── EXTRACTED DATA ──

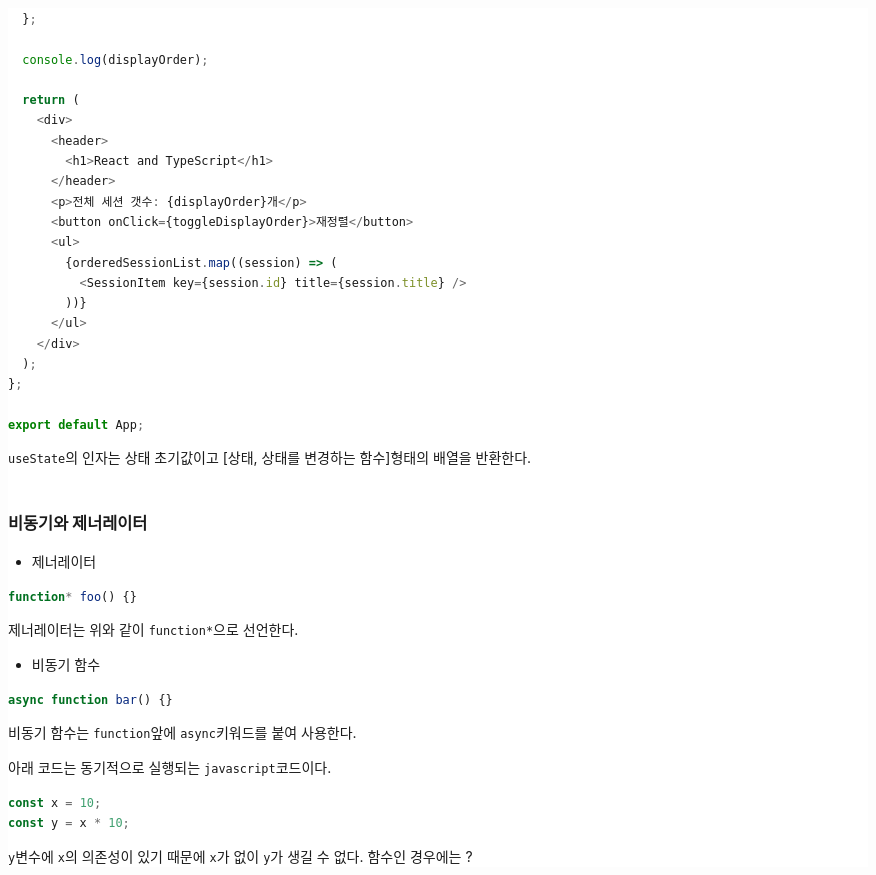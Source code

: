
 ```javascript
  };

  console.log(displayOrder);

  return (
    <div>
      <header>
        <h1>React and TypeScript</h1>
      </header>
      <p>전체 세션 갯수: {displayOrder}개</p>
      <button onClick={toggleDisplayOrder}>재정렬</button>
      <ul>
        {orderedSessionList.map((session) => (
          <SessionItem key={session.id} title={session.title} />
        ))}
      </ul>
    </div>
  );
};

export default App;
```

`useState`의 인자는 상태 초기값이고 [상태, 상태를 변경하는 함수]형태의 배열을 반환한다.
<br />
<br />

### 비동기와 제너레이터

- 제너레이터

```javascript
function* foo() {}
```

제너레이터는 위와 같이 `function*`으로 선언한다.

- 비동기 함수

```javascript
async function bar() {}
```

비동기 함수는 `function`앞에 `async`키워드를 붙여 사용한다.
<br />

아래 코드는 동기적으로 실행되는 `javascript`코드이다.

```javascript
const x = 10;
const y = x * 10;
```

`y`변수에 `x`의 의존성이 있기 때문에 `x`가 없이 `y`가 생길 수 없다.
함수인 경우에는 ?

───

Within the data above, how many lines include the word "async"? Respond with the number only.

2